# Need Gears



## theboom320 (Nov 29, 2004)

Tamiya stop making the stadium blitzer. I am having a hard time finding the white plastic gears for a tamiya stadium blitzer. Does anyone know where I can find them ? Does anyone know of a place that would make custom gears ?

Thanks,


----------



## RCMits (Jan 1, 1970)

Wow a Blitzer? Aka the Beetle Blitzer?


















Perhaps ebay, or call tamiya http://www.tamiyausa.com/ and ask them where you can find older parts. I saw a new in box blitzer on ebay for about 40$ when i searched.. so I am sure you can too =)

Alot of times, local hobby shops can pick up the parts from their distributor if you know the part number..
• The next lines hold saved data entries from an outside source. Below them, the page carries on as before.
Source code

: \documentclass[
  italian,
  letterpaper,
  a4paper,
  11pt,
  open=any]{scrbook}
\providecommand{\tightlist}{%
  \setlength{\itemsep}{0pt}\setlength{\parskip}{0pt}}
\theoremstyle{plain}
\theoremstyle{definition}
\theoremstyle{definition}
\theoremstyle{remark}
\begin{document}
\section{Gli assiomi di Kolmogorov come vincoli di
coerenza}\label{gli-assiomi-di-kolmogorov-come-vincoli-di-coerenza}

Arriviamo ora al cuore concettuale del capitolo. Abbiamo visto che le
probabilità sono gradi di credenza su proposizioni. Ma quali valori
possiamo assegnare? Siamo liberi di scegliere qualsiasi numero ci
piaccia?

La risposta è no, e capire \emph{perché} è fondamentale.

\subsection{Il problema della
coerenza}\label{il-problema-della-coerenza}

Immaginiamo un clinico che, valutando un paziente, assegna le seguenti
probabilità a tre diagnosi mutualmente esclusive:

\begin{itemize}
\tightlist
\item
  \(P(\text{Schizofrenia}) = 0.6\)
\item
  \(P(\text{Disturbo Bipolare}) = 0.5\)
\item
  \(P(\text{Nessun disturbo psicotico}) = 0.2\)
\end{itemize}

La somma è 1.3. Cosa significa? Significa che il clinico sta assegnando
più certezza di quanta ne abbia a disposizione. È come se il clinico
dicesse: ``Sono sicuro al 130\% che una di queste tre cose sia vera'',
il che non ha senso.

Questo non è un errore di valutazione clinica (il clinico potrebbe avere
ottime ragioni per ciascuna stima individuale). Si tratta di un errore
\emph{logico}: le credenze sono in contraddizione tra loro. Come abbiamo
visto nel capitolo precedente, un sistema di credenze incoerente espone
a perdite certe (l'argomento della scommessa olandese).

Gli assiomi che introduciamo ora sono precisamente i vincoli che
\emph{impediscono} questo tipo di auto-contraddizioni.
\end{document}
Take a look here on Tamiya's website , see if you find it: http://www.tamiyausa.com/product/rcpss.php?command=parts&kit_id=58106
and then call your local hobbyshop.

Here is a link to the parts in PDF (Adobe Acrobat). 
http://www.tamiyausa.com/pdf/58106.pdf

Hope that helps.


----------



## c barsalow (Aug 15, 2002)

robinson used to make a spur gear adapter


----------



## theboom320 (Nov 29, 2004)

Tried tamiya and local hobby stores. No luck. I ordered one gear all the way from england and thats the only one I have. I am thinking about maybe replacing the whole gear box with something like a stampede or rustler gear box.


----------



## theboom320 (Nov 29, 2004)

c barsalow said:


> robinson used to make a spur gear adapter



Whats that ?


----------